Bir tebliğ yayınlandı ve tüm hekimler ‘zorunlu kaza sigortalarını’ yaptırdı. Üstüne üstlük, sigorta şirketleri mevcut poliçelerini 10 gün içinde bu tebliğin şartlarına göre yeniledi. Artık sıra fonda birikecek parayı tüketmek ve para kazanmak için yarışmaya başlayacak olan avukatlara geldi.
Malpraktis sigortasının gerekliliği, koşulları ve içeriği ile ilgili olarak yıllardır hekimler ve tıp hukukçuları arasında fikir alışverişleri ve tartışmalar devam ediyor. Bu detaylara girmeye şimdilik gerek yok ama madem hastalarımız için sigortalandık, ilk kez tanımlanan risk gruplamasını biraz dikkate almanın zamanı geldi.
Tebliğ ekinde uzmanlık ana ve yan dallarına göre risk grupları belirlendi. Tıbbi kötü uygulama yapma olasılığı daha yüksek olan branşlar, risk grubu yüksek olan gruba ayrılmışlar; daha çok tazminat ödemeye mecbur kalırlarsa sigortaları bunu karşılayabilsin diye daha çok prim ödüyorlar. Bu da gösteriyor ki her branş aynı zorlukları taşımıyor. Malpraktis sigortası uygulanan diğer ülkelerde de bu durum farklı değil. Örneğin; ABD’de de acil tıp, tıbbi kötü uygulamalar açısından en riskli uzmanlık alanlarından biri. Onlar da en yüksek seviyeden prim ödüyorlar. Nedeni basit! Neredeyse hakkında malpraktis davası açılmamış acil tıp uzmanı yok. Avukatlar “Dosyanıza bakalım bir hata tespit edersek hekim hakkında dava açarız” diye hastaların peşinde koşturuyor. Bu kovalamaca sonucunda, hekimler iyi tıbbi uygulamalardan çok, tetkike dayalı ve bakım maliyetinin arttığı bir hizmeti sunmaya yöneliyorlar. Neredeyse artık baş ağrısı ile gelen her hastaya beyin tomografisi (BT), karın ağrısıyla gelene batın BT çekiliyor. Kısır döngü sürüp gidiyor.
Bizde de hekimlik pratiğindeki bazı değişiklikler yavaş yavaş kendisini hissettirmeye başladı. Bilinçaltından dahi olsa bu giderek yaygınlaşacağa benziyor. Kendi uzmanlık alanı dahi olsa risk almamak için üst kuruma sevklerde artış olmaya başladı. Basitçe tetkik ve tedavisi yapılabilecek bir durumda bile hekimler “Yan dal uzmanı gerekli” veya “Ek tetkik gerekli, biz de yok” diyerek hasta sevk etmeye başladılar bile.
Risk gruplarının başka bir yönünü de görmek lazım. Diğer ülkelerde daha riskli olan branşlar daha farklı özlük haklarına sahip oluyorlar. Aldıkları maaş, çalışma saatleri, izin süreleri gibi. Bizde ise sabit maaş, aynı çalışma saati, aynı izin süresi, aynı çalışma yılı ama daha fazla beklenen sorumluluk ve alınan risk. Hâlbuki sigorta primi öderken riski yüksek olanlar daha çok prim ödemek zorunda değil miydi?
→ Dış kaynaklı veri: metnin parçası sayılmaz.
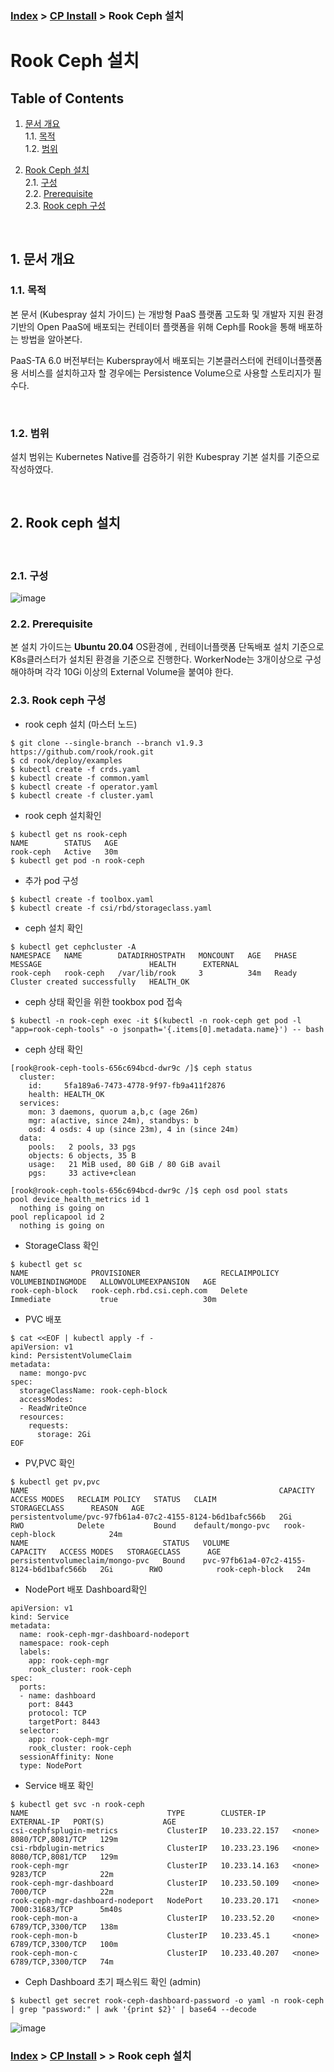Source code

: ### [Index](https://github.com/PaaS-TA/Guide/blob/master/README.md) > [CP Install](https://github.com/PaaS-TA/paas-ta-container-platform/tree/master/install-guide) > Rook Ceph 설치


# Rook Ceph 설치

## Table of Contents

1. [문서 개요](#1)  
  1.1. [목적](#1.1)  
  1.2. [범위](#1.2)  

2. [Rook Ceph 설치](#2)  
  2.1. [구성](#2.1)  
  2.2. [Prerequisite](#2.2)  
  2.3. [Rook ceph 구성](#2.3)  

<br>

## <div id='1'> 1. 문서 개요

### <div id='1.1'> 1.1. 목적
본 문서 (Kubespray 설치 가이드) 는 개방형 PaaS 플랫폼 고도화 및 개발자 지원 환경 기반의 Open PaaS에 배포되는 컨테이터 플랫폼을 위해 Ceph를 Rook을 통해 배포하는 방법을 알아본다.

PaaS-TA 6.0 버전부터는 Kuberspray에서 배포되는 기본클러스터에 컨테이너플랫폼용 서비스를 설치하고자 할 경우에는 Persistence Volume으로 사용할 스토리지가 필수다.

<br>

### <div id='1.2'> 1.2. 범위
설치 범위는 Kubernetes Native를 검증하기 위한 Kubespray 기본 설치를 기준으로 작성하였다.

<br>

## <div id='2'> 2. Rook ceph 설치

<br>

### <div id='2.1'> 2.1. 구성
![image](https://user-images.githubusercontent.com/67575226/204473474-519db488-2f05-4d3e-926e-b711cdd73f0f.png)


### <div id='2.2'> 2.2. Prerequisite
본 설치 가이드는 **Ubuntu 20.04** OS환경에 , 컨테이너플랫폼 단독배포 설치 기준으로 K8s클러스터가 설치된 환경을 기준으로 진행한다.
WorkerNode는 3개이상으로 구성해야하며 각각 10Gi 이상의 External Volume을 붙여야 한다.


### <div id='2.3'> 2.3. Rook ceph 구성
- rook ceph 설치 (마스터 노드)
```
$ git clone --single-branch --branch v1.9.3 https://github.com/rook/rook.git
$ cd rook/deploy/examples
$ kubectl create -f crds.yaml
$ kubectl create -f common.yaml
$ kubectl create -f operator.yaml
$ kubectl create -f cluster.yaml
```

- rook ceph 설치확인

```
$ kubectl get ns rook-ceph 
NAME        STATUS   AGE 
rook-ceph   Active   30m 
$ kubectl get pod -n rook-ceph 

```

- 추가 pod 구성
```
$ kubectl create -f toolbox.yaml
$ kubectl create -f csi/rbd/storageclass.yaml
```

- ceph 설치 확인
```
$ kubectl get cephcluster -A 
NAMESPACE   NAME        DATADIRHOSTPATH   MONCOUNT   AGE   PHASE   MESSAGE                        HEALTH      EXTERNAL 
rook-ceph   rook-ceph   /var/lib/rook     3          34m   Ready   Cluster created successfully   HEALTH_OK
```


- ceph 상태 확인을 위한 tookbox pod 접속
```
$ kubectl -n rook-ceph exec -it $(kubectl -n rook-ceph get pod -l "app=rook-ceph-tools" -o jsonpath='{.items[0].metadata.name}') -- bash
```

- ceph 상태 확인
```
[rook@rook-ceph-tools-656c694bcd-dwr9c /]$ ceph status 
  cluster: 
    id:     5fa189a6-7473-4778-9f97-fb9a411f2876 
    health: HEALTH_OK 
  services: 
    mon: 3 daemons, quorum a,b,c (age 26m) 
    mgr: a(active, since 24m), standbys: b 
    osd: 4 osds: 4 up (since 23m), 4 in (since 24m) 
  data: 
    pools:   2 pools, 33 pgs 
    objects: 6 objects, 35 B 
    usage:   21 MiB used, 80 GiB / 80 GiB avail 
    pgs:     33 active+clean

[rook@rook-ceph-tools-656c694bcd-dwr9c /]$ ceph osd pool stats 
pool device_health_metrics id 1 
  nothing is going on 
pool replicapool id 2 
  nothing is going on
```


- StorageClass 확인
```
$ kubectl get sc 
NAME              PROVISIONER                  RECLAIMPOLICY   VOLUMEBINDINGMODE   ALLOWVOLUMEEXPANSION   AGE 
rook-ceph-block   rook-ceph.rbd.csi.ceph.com   Delete          Immediate           true                   30m
```

- PVC 배포 
```
$ cat <<EOF | kubectl apply -f - 
apiVersion: v1 
kind: PersistentVolumeClaim 
metadata: 
  name: mongo-pvc 
spec: 
  storageClassName: rook-ceph-block 
  accessModes: 
  - ReadWriteOnce 
  resources: 
    requests: 
      storage: 2Gi 
EOF 
```

- PV,PVC 확인
```
$ kubectl get pv,pvc 
NAME                                                        CAPACITY   ACCESS MODES   RECLAIM POLICY   STATUS   CLAIM               STORAGECLASS      REASON   AGE 
persistentvolume/pvc-97fb61a4-07c2-4155-8124-b6d1bafc566b   2Gi        RWO            Delete           Bound    default/mongo-pvc   rook-ceph-block            24m 
NAME                              STATUS   VOLUME                                     CAPACITY   ACCESS MODES   STORAGECLASS      AGE 
persistentvolumeclaim/mongo-pvc   Bound    pvc-97fb61a4-07c2-4155-8124-b6d1bafc566b   2Gi        RWO            rook-ceph-block   24m
```

- NodePort 배포 Dashboard확인
```
apiVersion: v1 
kind: Service 
metadata: 
  name: rook-ceph-mgr-dashboard-nodeport 
  namespace: rook-ceph 
  labels: 
    app: rook-ceph-mgr 
    rook_cluster: rook-ceph 
spec: 
  ports: 
  - name: dashboard 
    port: 8443 
    protocol: TCP 
    targetPort: 8443 
  selector: 
    app: rook-ceph-mgr 
    rook_cluster: rook-ceph 
  sessionAffinity: None 
  type: NodePort
```

- Service 배포 확인
```
$ kubectl get svc -n rook-ceph 
NAME                               TYPE        CLUSTER-IP      EXTERNAL-IP   PORT(S)             AGE 
csi-cephfsplugin-metrics           ClusterIP   10.233.22.157   <none>        8080/TCP,8081/TCP   129m 
csi-rbdplugin-metrics              ClusterIP   10.233.23.196   <none>        8080/TCP,8081/TCP   129m 
rook-ceph-mgr                      ClusterIP   10.233.14.163   <none>        9283/TCP            22m 
rook-ceph-mgr-dashboard            ClusterIP   10.233.50.109   <none>        7000/TCP            22m 
rook-ceph-mgr-dashboard-nodeport   NodePort    10.233.20.171   <none>        7000:31683/TCP      5m40s 
rook-ceph-mon-a                    ClusterIP   10.233.52.20    <none>        6789/TCP,3300/TCP   138m 
rook-ceph-mon-b                    ClusterIP   10.233.45.1     <none>        6789/TCP,3300/TCP   100m 
rook-ceph-mon-c                    ClusterIP   10.233.40.207   <none>        6789/TCP,3300/TCP   74m
```

- Ceph Dashboard 초기 패스워드 확인 (admin)
```
$ kubectl get secret rook-ceph-dashboard-password -o yaml -n rook-ceph | grep "password:" | awk '{print $2}' | base64 --decode
```

![image](https://user-images.githubusercontent.com/67575226/204476235-3c3ed360-1576-4451-b090-3cfcc4e6ba44.png)


### [Index](https://github.com/PaaS-TA/Guide/blob/master/README.md) > [CP Install](https://github.com/PaaS-TA/paas-ta-container-platform/tree/master/install-guide) > > Rook ceph 설치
Herkese aynı maaş bordrosu düzenlendiği için ödenen prim miktarını toplam gelirinden düşerseniz, riski yüksek olanlar daha da zararda. Ek zorunlu bir kesinti daha.
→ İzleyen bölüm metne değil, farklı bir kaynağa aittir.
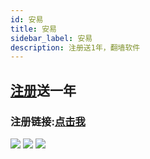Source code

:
 ```yaml
---
id: 安易
title: 安易
sidebar_label: 安易
description: 注册送1年，翻墙软件
---
```

## [注册](https://i.anyi8.com?invite_code=5U6MQP)送一年
### 注册链接:[点击我](https://i.anyi8.com?invite_code=5U6MQP)

![](https://pic.imgdb.cn/item/66cba7abd9c307b7e9aef805.png)
![](https://pic.imgdb.cn/item/66cba7abd9c307b7e9aef815.png)
![](https://pic.imgdb.cn/item/66cba7abd9c307b7e9aef81e.png)

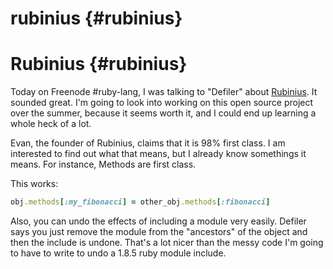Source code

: # rubinius {#rubinius}
# Rubinius {#rubinius}

Today on Freenode #ruby-lang, I was talking to "Defiler" about [Rubinius](https://rubini.us). It sounded great. I'm going to look into working on this open source project over the summer, because it seems worth it, and I could end up learning a whole heck of a lot.

Evan, the founder of Rubinius, claims that it is 98% first class. I am interested to find out what that means, but I already know somethings it means. For instance, Methods are first class.

This works:

```ruby
obj.methods[:my_fibonacci] = other_obj.methods[:fibonacci]
```

Also, you can undo the effects of including a module very easily. Defiler says you just remove the module from the "ancestors" of the object and then the include is undone. That's a lot nicer than the messy code I'm going to have to write to undo a 1.8.5 ruby module include.
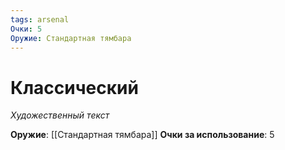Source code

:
 ```yaml
---
tags: arsenal
Очки: 5
Оружие: Стандартная тямбара
---
```


# Классический

*Художественный текст*

**Оружие**: [[Стандартная тямбара]]
**Очки за использование**: 5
Riski yaratan sadece branşın zorluğu değil aslında. Çalışma koşulları bazen daha ön plana çıkıyor. Acil serviste her 5 dakikada bir, bir hastanın işini bitiremeyen hekim, bekleyenler tarafından darp edilme riski ile çalışıyor. Bir an önce işini bitirmeye çalışırken de haliyle hastaları atlayabiliyor, yanlış tanı koyabiliyor, eksik veya gecikmiş tedavi verebiliyor. Ne yazık ki hasta zarar gördüğünde, sorumlusu yine sadece hekim oluyor. Umarım zorunlu sigorta için tanımlanan riskler çalışma koşulları, özlük hakları için de kullanılmaya başlanır. Sadece tıbbi kötü uygulama için risk grupları kullanılmaz, iyi uygulamalar da karşılığını bulur.